Friday, August 6, 2010

A moment.

Life has been well, yet exhausting, on many levels.

Exhausting, not only in terms of the actual brainwork that I have to do, but rather, the range of personalities I have come across and have had to deal with on so many occasions, in so many differing situations, in the last few weeks. Sensitivities; misunderstandings; egos; what else.

We are such complicated creatures, us humans and our natures. And although I usually try to sympathize and be more compassionate, there are times where I just want to cut off all contact, no matter what or how much someone brings to the table.

Because at the end of the day, an asshole's just an asshole, and a bitch is just a bitch, no matter who he is, or who she knows.

But I am being unfair. For every unfortunate being I come across, there are ten others whose presence I thoroughly enjoy and admire. And that's the secret to a happy person, living a happy life: you make the good stuff count for more than the bad stuff, that's all.
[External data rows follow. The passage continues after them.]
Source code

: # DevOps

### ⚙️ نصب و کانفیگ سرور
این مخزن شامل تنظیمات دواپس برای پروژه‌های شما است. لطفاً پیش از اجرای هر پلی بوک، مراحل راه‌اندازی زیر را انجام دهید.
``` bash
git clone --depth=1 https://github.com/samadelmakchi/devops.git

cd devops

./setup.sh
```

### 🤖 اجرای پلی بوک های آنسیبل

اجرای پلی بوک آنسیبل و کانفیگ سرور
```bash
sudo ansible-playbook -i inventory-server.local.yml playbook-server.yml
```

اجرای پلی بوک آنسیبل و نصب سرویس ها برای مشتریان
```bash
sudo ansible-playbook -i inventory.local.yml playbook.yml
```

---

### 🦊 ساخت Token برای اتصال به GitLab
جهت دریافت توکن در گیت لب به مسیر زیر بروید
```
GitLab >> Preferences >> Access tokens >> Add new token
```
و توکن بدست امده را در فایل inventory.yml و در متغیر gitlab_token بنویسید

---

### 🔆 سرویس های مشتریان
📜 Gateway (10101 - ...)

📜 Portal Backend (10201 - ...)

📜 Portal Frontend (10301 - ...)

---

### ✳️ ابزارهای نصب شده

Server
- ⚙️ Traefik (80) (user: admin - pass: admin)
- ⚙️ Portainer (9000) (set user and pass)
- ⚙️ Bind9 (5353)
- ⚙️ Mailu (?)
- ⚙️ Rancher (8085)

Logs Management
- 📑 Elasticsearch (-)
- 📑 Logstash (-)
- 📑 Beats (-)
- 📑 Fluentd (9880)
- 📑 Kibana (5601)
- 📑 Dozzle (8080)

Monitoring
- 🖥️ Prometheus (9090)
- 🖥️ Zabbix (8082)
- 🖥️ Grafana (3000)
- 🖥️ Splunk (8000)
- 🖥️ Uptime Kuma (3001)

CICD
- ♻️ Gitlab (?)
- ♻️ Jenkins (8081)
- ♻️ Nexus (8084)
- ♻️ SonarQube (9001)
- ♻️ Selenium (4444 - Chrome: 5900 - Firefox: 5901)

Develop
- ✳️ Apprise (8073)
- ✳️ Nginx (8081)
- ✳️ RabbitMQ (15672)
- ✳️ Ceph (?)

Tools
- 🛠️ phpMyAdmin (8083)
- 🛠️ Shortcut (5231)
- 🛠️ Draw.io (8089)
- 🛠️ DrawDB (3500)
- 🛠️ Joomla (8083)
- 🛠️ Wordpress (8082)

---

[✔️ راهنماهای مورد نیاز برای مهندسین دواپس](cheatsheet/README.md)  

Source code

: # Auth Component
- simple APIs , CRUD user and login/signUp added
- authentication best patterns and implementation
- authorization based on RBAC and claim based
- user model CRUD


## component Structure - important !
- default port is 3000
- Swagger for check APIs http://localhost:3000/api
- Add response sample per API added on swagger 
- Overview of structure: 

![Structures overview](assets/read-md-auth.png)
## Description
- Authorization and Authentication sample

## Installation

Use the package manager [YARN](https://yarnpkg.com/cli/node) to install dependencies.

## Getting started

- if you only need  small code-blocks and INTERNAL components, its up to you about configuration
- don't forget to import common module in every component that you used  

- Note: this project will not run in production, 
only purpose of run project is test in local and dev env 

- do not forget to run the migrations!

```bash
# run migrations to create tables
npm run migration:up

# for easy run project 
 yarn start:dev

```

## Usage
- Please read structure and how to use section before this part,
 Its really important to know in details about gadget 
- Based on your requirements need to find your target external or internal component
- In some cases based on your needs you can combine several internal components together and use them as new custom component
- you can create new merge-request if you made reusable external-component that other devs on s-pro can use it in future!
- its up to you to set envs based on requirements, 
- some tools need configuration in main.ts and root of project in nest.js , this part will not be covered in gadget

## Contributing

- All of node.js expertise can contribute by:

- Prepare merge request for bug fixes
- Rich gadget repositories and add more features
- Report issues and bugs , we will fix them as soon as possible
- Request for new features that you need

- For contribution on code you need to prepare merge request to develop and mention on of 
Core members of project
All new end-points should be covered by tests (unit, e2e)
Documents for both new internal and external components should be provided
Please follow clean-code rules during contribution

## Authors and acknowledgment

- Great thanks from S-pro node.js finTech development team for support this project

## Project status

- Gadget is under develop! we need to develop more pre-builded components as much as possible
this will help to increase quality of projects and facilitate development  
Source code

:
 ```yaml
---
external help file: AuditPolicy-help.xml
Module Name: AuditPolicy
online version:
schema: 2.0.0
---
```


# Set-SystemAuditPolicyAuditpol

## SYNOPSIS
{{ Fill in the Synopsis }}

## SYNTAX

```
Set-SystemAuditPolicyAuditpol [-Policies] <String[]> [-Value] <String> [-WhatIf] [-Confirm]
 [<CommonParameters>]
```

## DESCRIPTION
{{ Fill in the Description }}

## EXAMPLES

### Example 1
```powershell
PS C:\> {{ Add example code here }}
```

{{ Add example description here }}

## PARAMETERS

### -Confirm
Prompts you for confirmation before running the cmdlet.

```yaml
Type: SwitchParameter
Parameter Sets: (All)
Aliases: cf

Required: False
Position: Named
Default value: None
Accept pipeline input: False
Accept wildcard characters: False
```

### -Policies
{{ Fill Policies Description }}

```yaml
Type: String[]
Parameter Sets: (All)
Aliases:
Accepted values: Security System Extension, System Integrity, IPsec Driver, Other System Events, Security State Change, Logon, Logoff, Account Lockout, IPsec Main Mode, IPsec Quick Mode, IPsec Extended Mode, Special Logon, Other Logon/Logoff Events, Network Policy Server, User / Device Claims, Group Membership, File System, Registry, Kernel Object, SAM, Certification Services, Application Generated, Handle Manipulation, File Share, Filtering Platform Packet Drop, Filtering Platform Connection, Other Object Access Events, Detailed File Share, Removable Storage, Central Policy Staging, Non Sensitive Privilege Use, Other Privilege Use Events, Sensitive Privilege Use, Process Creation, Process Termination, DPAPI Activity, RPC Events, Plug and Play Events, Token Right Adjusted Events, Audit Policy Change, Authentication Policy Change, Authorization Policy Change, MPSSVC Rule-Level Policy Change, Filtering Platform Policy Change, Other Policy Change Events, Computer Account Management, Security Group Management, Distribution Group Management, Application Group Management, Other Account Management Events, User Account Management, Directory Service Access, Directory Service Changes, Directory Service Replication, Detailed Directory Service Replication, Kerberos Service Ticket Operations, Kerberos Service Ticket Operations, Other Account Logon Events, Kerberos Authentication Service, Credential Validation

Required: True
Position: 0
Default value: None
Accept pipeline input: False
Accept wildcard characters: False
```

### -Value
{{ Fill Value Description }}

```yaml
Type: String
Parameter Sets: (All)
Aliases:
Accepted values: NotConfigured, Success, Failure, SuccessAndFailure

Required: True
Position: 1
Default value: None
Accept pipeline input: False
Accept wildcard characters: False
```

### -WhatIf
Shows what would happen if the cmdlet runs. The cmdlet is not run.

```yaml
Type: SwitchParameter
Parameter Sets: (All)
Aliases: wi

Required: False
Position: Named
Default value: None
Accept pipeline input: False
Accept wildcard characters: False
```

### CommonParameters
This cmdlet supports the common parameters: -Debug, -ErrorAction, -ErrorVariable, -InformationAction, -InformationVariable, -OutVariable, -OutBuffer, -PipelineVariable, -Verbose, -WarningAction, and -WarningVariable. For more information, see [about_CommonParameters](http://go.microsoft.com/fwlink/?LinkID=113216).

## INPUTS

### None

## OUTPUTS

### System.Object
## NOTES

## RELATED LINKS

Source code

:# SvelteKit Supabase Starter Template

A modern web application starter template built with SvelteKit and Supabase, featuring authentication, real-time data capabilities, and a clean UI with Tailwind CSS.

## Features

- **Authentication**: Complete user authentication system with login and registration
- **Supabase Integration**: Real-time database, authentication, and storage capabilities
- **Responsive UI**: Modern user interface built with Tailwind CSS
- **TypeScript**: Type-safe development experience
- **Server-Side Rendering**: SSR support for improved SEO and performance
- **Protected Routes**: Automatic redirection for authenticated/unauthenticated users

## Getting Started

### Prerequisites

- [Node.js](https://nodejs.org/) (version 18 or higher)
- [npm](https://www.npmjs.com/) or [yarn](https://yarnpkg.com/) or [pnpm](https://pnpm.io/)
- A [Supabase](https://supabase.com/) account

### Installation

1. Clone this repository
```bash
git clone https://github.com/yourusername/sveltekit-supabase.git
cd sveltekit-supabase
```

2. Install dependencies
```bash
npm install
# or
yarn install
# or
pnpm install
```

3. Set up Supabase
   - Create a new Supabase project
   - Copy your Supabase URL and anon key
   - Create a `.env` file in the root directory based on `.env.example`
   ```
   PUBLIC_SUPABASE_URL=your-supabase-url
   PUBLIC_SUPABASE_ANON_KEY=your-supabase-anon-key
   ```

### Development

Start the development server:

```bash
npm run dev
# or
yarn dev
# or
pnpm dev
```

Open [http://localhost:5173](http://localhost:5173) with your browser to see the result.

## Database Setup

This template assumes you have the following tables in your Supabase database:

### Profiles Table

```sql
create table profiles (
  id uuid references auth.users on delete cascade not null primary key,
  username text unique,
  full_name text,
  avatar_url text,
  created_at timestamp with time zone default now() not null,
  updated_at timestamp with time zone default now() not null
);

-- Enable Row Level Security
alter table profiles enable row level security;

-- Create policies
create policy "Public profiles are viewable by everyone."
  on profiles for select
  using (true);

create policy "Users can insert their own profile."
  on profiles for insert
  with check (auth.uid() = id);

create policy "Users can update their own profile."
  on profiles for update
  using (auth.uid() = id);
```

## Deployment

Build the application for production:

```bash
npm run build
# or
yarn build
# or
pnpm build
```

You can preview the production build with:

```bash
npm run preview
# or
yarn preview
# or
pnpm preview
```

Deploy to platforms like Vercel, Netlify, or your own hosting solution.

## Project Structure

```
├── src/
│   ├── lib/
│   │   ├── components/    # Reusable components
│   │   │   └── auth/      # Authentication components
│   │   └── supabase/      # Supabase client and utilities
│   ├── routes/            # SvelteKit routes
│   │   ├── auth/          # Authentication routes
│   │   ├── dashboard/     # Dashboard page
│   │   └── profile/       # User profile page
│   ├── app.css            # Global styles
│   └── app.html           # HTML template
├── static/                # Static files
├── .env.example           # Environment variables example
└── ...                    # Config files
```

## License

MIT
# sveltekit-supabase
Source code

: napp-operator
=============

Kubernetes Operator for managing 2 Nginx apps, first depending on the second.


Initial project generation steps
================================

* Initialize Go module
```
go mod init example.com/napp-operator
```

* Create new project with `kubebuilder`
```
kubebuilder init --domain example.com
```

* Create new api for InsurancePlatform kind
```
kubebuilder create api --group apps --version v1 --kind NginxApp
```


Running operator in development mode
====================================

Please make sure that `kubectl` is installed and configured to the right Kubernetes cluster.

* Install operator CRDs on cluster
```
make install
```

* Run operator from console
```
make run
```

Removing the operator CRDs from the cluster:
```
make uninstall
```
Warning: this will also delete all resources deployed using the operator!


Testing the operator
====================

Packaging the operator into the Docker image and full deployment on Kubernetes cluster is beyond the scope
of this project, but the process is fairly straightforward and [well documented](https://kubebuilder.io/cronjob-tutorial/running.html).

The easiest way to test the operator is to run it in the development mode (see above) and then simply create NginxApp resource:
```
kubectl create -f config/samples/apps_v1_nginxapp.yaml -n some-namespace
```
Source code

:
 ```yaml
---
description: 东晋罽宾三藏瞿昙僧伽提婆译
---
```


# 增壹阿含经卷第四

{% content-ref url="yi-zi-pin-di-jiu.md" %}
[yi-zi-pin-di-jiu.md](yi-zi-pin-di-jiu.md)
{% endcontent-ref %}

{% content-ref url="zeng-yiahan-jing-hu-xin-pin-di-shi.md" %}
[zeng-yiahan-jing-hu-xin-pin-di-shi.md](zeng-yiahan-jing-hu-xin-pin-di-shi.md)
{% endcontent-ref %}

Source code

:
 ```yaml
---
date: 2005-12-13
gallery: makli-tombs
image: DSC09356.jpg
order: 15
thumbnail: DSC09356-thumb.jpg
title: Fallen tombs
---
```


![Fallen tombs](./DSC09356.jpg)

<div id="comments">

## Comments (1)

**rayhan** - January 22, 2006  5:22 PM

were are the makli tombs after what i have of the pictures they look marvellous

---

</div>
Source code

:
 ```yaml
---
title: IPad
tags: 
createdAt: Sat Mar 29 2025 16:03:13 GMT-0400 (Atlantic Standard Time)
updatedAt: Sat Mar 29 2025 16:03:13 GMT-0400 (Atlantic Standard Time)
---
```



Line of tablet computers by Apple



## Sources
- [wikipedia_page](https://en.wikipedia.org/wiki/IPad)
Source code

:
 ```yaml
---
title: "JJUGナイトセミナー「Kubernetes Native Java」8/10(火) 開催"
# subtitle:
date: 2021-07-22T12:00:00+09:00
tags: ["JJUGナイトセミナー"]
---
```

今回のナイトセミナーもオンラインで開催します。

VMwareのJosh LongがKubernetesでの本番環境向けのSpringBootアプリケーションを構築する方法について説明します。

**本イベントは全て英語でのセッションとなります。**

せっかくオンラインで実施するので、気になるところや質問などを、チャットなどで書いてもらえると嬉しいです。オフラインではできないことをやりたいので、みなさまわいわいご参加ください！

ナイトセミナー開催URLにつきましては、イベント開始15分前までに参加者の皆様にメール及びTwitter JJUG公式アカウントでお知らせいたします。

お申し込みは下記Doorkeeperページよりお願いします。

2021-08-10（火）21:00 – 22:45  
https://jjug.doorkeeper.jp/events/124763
I had a moment, a few days ago. One of those moments where your heart swells to such great heights, and you don't know what prompted it, exactly. The stress? The gratitude? The hopes, and pride, and anticipation for what's to come, perhaps?

I will say this, though: never rush something simply to "get it done". Take your time. Enjoy your life. Perfect your craft, pursue your passions. Don't put your name on anything that isn't up to your level of quality and professionalism.

Because Rome wasn't built in one day. Nor did the Michaels become the stars that they are, overnight.


And when you fail, be sure to surround yourself with those who will lift you up and who will never, ever let you stay down.

In other exciting news: I received my Canon Rebel XSi yesterday, and have been... fairly obsessed with it. Can't wait to play with my new toy and share with you all the photos I have been brewing up in my head soon.

1 comment:

Tu-Anh said...

this entry in particular rings so true to everything i've been enduring in the past month. I've cut two people off. You know who i'm talking about. and it doesn't hurt as bad as I thought it would. ive come to realize a sad truth, people will come and go in your life all the time. good people, bad people. We have no control over it. we can only appreciate the time we had with them and hope that it was worthwhile in that they left a mark, or vice versa; that a lesson was learned and a life was changed.

but as social as i claim to be i am as anti-social as well. i sometimes wish i could cut all ties and go away.